Supervisors in Fresno County, California, approve 18-MW solar farm proposed by California-based Westlands Solar Farms, despite objections from farmers that 90-acre site is prime farmland, protected by Williamson Act

Bdebbie Garcia

Bdebbie Garcia

LOS ANGELES , September 1, 2011 () – An 18-megawatt solar farm project was approved in a unanimous vote of the supervisors in Fresno County, California, on Tuesday, despite protests from farmers groups, reported The Fresno Bee on Aug. 30.

The project is proposed by Huron, California-based Westlands Solar Farms LLC, on a 90-acre site that is considered prime Fresno Valley farmland.

Approval by the supervisors overrode conditions on the property established by its Williamson Act contract, under which the land had to be used for agriculture unless used for a greater public benefit, the Bee reported.

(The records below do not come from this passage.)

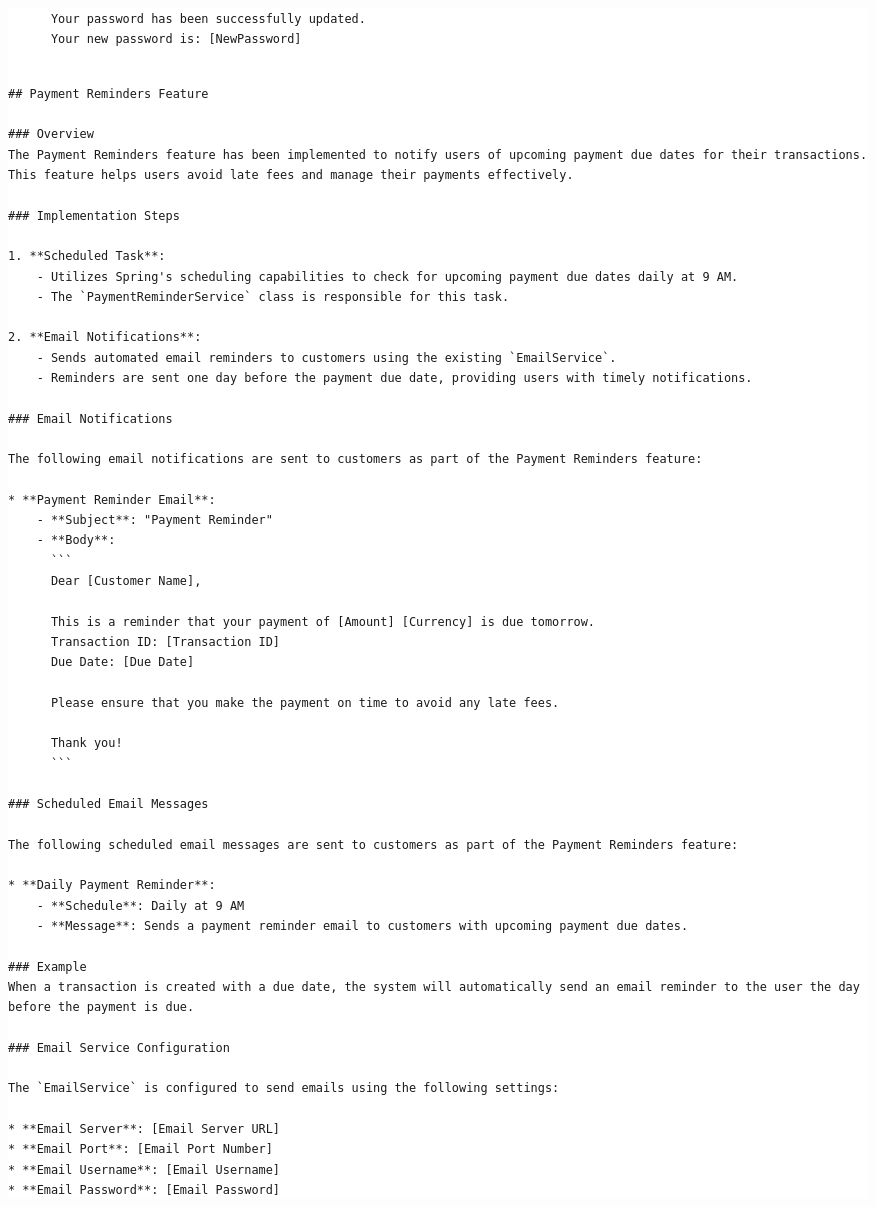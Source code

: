           Your password has been successfully updated.
          Your new password is: [NewPassword]
```

## Payment Reminders Feature

### Overview
The Payment Reminders feature has been implemented to notify users of upcoming payment due dates for their transactions. This feature helps users avoid late fees and manage their payments effectively.

### Implementation Steps

1. **Scheduled Task**:
    - Utilizes Spring's scheduling capabilities to check for upcoming payment due dates daily at 9 AM.
    - The `PaymentReminderService` class is responsible for this task.

2. **Email Notifications**:
    - Sends automated email reminders to customers using the existing `EmailService`.
    - Reminders are sent one day before the payment due date, providing users with timely notifications.

### Email Notifications

The following email notifications are sent to customers as part of the Payment Reminders feature:

* **Payment Reminder Email**:
    - **Subject**: "Payment Reminder"
    - **Body**:
      ```
      Dear [Customer Name],
  
      This is a reminder that your payment of [Amount] [Currency] is due tomorrow.
      Transaction ID: [Transaction ID]
      Due Date: [Due Date]
  
      Please ensure that you make the payment on time to avoid any late fees.
  
      Thank you!
      ```

### Scheduled Email Messages

The following scheduled email messages are sent to customers as part of the Payment Reminders feature:

* **Daily Payment Reminder**:
    - **Schedule**: Daily at 9 AM
    - **Message**: Sends a payment reminder email to customers with upcoming payment due dates.

### Example
When a transaction is created with a due date, the system will automatically send an email reminder to the user the day before the payment is due.

### Email Service Configuration

The `EmailService` is configured to send emails using the following settings:

* **Email Server**: [Email Server URL]
* **Email Port**: [Email Port Number]
* **Email Username**: [Email Username]
* **Email Password**: [Email Password]

```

Alan Boyce, CEO of Westlands Solar Farms, said the project would stimulate the local economy by creating jobs and would use a small portion of the area’s farmland, in an area that was already impaired by limited water.

The land is being leased by Westlands Solar Farms from a farming company that Boyce partly owns, reported the Bee.

The dry western part of Fresno County is appropriate for solar development, and the proposed plant would be near a transmission facility, noted employees of Westlands Solar Farms, which is a coalition of local property owners, many of whom are farmers.

San Francisco-based PG&E Corp. will purchase all of the output from the project after it begins operating, the Bee reported.

Although several permits are still needed before Westlands Solar Farms can move the project forward, the property’s release from its Williamson Act commitment is seen as the biggest obstacle.

The county’s approval of the project was seen as “a step back” by Ryan Jacobsen, CEO of the county Farm Bureau. In light of the vote appearing contrary to the board’s prior decision to protect farmland, he said that more farmland is at risk of being developed for solar power, reported the Bee.

The primary source of this article is The Fresno Bee, Fresno, California, on Aug. 30, 2011.